About this task: Every entry is to be copied exactly as written, and the pictures are to be skipped.

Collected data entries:
□ □ □ □ □ □ □
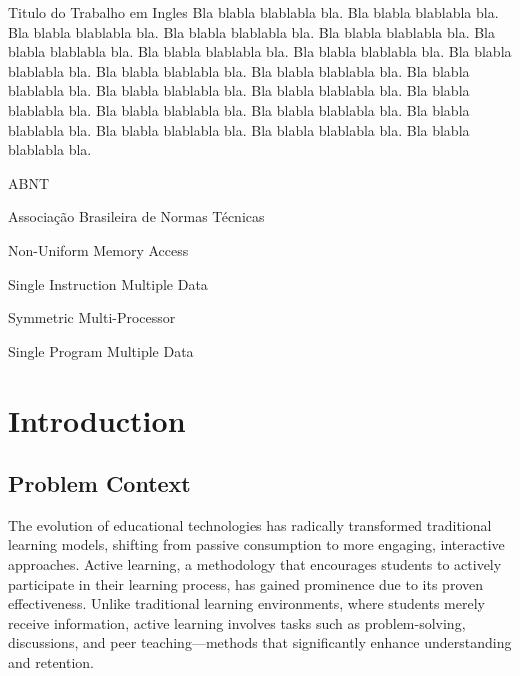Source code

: \documentclass[tcc,capa]{texufpel}
\begin{document}
\begin{englishabstract}{Titulo do Trabalho em Ingles}
Bla blabla blablabla bla.  Bla blabla blablabla bla.  Bla blabla
blablabla bla.  Bla blabla blablabla bla.  Bla blabla blablabla bla.
Bla blabla blablabla bla.  Bla blabla blablabla bla.  Bla blabla
blablabla bla.  Bla blabla blablabla bla.  Bla blabla blablabla bla.
Bla blabla blablabla bla.  Bla blabla blablabla bla.  Bla blabla
blablabla bla.  Bla blabla blablabla bla.  Bla blabla blablabla bla.
Bla blabla blablabla bla.  Bla blabla blablabla bla.  Bla blabla
blablabla bla.  Bla blabla blablabla bla.  Bla blabla blablabla bla.
Bla blabla blablabla bla.
\end{englishabstract}

\listoffigures

\listoftables

\begin{listofabbrv}{ABNT}%
        \item[ABNT] Associação Brasileira de Normas Técnicas
        \item[NUMA] Non-Uniform Memory Access
        \item[SIMD] Single Instruction Multiple Data
        \item[SMP] Symmetric Multi-Processor
        \item[SPMD] Single Program Multiple Data
\end{listofabbrv}

\tableofcontents

\chapter{Introduction}
\section{Problem Context}
The evolution of educational technologies has radically transformed traditional learning models, shifting from passive consumption to more engaging, interactive approaches. Active learning, a methodology that encourages students to actively participate in their learning process, has gained prominence due to its proven effectiveness. Unlike traditional learning environments, where students merely receive information, active learning involves tasks such as problem-solving, discussions, and peer teaching—methods that significantly enhance understanding and retention.
\end{document}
□ □ □ □ □ □ □
Written solution:
Source code

: \documentclass[tcc,capa]{texufpel}
\begin{document}
\begin{englishabstract}{Titulo do Trabalho em Ingles}
Bla blabla blablabla bla.  Bla blabla blablabla bla.  Bla blabla
blablabla bla.  Bla blabla blablabla bla.  Bla blabla blablabla bla.
Bla blabla blablabla bla.  Bla blabla blablabla bla.  Bla blabla
blablabla bla.  Bla blabla blablabla bla.  Bla blabla blablabla bla.
Bla blabla blablabla bla.  Bla blabla blablabla bla.  Bla blabla
blablabla bla.  Bla blabla blablabla bla.  Bla blabla blablabla bla.
Bla blabla blablabla bla.  Bla blabla blablabla bla.  Bla blabla
blablabla bla.  Bla blabla blablabla bla.  Bla blabla blablabla bla.
Bla blabla blablabla bla.
\end{englishabstract}

\listoffigures

\listoftables

\begin{listofabbrv}{ABNT}%
        \item[ABNT] Associação Brasileira de Normas Técnicas
        \item[NUMA] Non-Uniform Memory Access
        \item[SIMD] Single Instruction Multiple Data
        \item[SMP] Symmetric Multi-Processor
        \item[SPMD] Single Program Multiple Data
\end{listofabbrv}

\tableofcontents

\chapter{Introduction}
\section{Problem Context}
The evolution of educational technologies has radically transformed traditional learning models, shifting from passive consumption to more engaging, interactive approaches. Active learning, a methodology that encourages students to actively participate in their learning process, has gained prominence due to its proven effectiveness. Unlike traditional learning environments, where students merely receive information, active learning involves tasks such as problem-solving, discussions, and peer teaching—methods that significantly enhance understanding and retention.
\end{document}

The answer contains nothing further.